The fascination of St Francis
VISUAL ART: Arthur Boyd: Tapestries of the Life of St Francis of Assisi. Newman College Chapel, The University of Melbourne, to 4 December
VISUAL ART: Arthur Boyd: Tapestries of the Life of St Francis of Assisi. Newman College Chapel, The University of Melbourne, to 4 December
IT is unusual for an artist of the fame of Arthur Boyd to have a substantial suite of work consigned to the basement of a national museum, but that is essentially what has happened to the 20 large tapestries of the life of St Francis of Assisi woven at a celebrated workshop in Portugal between 1972 and 1974, purchased by the National Gallery of Australia the following year, and hardly heard of since.
Now, for almost the first time, eight of the St Francis tapestries can be appreciated in the sympathetic environment of the Chapel of the Holy Spirit, at Melbourne University's Newman College.
The proportions of the space are grand without being cavernous, and the luminous tapestries stand out more vividly against the grey stone than they would in the neutral white of a gallery.
St Francis is one of the best loved of the Christian saints. He founded his order of mendicant friars in the 13th century, at about the same time that St Dominic established the Dominicans. Unlike the enclosed orders of monks, the friars of the high middle ages were involved in the social life of the new or renascent cities of Europe.
It is a testimony to their success that in countless Italian cities, the biggest churches after the cathedral itself will be those of the two preaching orders: thus in Florence, the Franciscan Santa Croce and the Dominican Santa Maria Novella; in Venice, the Franciscan Frari and the Dominican San Zanipolo.
In art, one can always distinguish the rough brown or grey habits of the Franciscans, with their rope belts and sandals, from the crisp black and white of the Dominicans. The character of the two founders, and of the orders they established, was similarly different.
The Dominicans were for centuries the intellectuals of the church; one of their number was St Thomas Aquinas, the greatest of the scholastic philosophers. St Francis, on the other hand, taught humility and self-abnegation.
The holiness of his life was such that he is supposed to have received the stigmata, the marks of Christ's wounds.
Each of us is likely to be constitutionally drawn to one of these models in preference to the other, and Boyd, who was a passionate man but no intellectual, was without doubt more attuned to the Franciscan than the Dominican. His interest in the saint went back at least to the early 1960s, when he originally executed the colour pastels for a biography of Francis to be published by Thames and Hudson.

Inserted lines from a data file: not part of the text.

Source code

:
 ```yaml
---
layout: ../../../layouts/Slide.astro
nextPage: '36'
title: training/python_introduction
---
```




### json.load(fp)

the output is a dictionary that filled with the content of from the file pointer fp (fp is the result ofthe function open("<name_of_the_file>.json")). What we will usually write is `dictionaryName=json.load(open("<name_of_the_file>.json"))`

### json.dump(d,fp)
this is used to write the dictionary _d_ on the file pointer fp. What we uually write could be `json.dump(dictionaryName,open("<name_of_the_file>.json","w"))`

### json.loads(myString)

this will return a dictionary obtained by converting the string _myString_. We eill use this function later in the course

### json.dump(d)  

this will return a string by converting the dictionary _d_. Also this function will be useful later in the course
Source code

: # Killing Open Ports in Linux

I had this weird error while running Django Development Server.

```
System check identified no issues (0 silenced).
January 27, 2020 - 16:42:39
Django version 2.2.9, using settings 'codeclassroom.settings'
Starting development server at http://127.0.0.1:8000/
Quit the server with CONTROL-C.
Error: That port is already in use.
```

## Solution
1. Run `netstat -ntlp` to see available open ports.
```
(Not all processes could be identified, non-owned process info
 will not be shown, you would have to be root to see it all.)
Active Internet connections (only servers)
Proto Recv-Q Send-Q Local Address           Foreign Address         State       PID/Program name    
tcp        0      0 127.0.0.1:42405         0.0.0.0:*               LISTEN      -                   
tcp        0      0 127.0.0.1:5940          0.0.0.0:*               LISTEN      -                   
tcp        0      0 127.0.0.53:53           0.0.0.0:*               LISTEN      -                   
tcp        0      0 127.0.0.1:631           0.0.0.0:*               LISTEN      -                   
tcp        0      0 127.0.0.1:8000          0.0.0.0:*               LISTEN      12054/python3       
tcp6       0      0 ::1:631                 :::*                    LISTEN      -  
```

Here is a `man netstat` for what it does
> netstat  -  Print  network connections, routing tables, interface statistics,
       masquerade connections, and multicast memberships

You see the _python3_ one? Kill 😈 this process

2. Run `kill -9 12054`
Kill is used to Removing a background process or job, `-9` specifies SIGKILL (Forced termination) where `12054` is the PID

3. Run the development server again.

Colour reproduction of the whole series was deemed too expensive, so Boyd executed a series of black and white lithographs, loosely based on the pastels, sold as a limited edition and reproduced in the book, which came out in 1968. The pastels too were sold, but high quality transparencies were later used to make the cartoons for the Portuguese tapestries. Boyd was instinctively drawn to St Francis' particular
capacity for empathy and communion, not only with the human and the divine, but with nature and the animal world. In the story of the wolf of Gubbio, for example, whose traditional iconography can look quaint to modern eyes, Boyd imagines the gentle saint and the fierce wolf as though merged into a single being; and we see that love and mystical connectedness are also ferocious, intense experiences.
In other cases, as when Francis holds St Clare's long golden hair, or in the vision of the church on fire, spiritual communion verges on the sexual.
Piety is not primness, nor is celibacy the same as sexual neutrality. Other religions have seen this too: one need only reflect that a virgin goddess such as Artemis has as strong a sexual charge as Aphrodite; one that is no less powerful for being potential rather than actual.
Boyd discovers in these subjects an experience of ecstasy that he embodies in a palette composed almost exclusively of reds and yellows and white: the effect is of fire - literally a motif in several cases - and the images emerge out of this intense glow like momentary visions in the licking flames of a wood fire.
One thinks, although Yeats was writing of the gold of mosaics, of his "sages standing in God's holy fire".
Perhaps Boyd's tapestries will eventually be shown in a dedicated gallery at the NGA, even one where half the series could be shown in alternation.
But in truth, the effect is greater in the church than in the inert environment of an art museum, both because they are seen on their own, rather than when the eyes are tired and confused by disparate material, and because the solemnity of the place predisposes the mind to a different kind of engagement.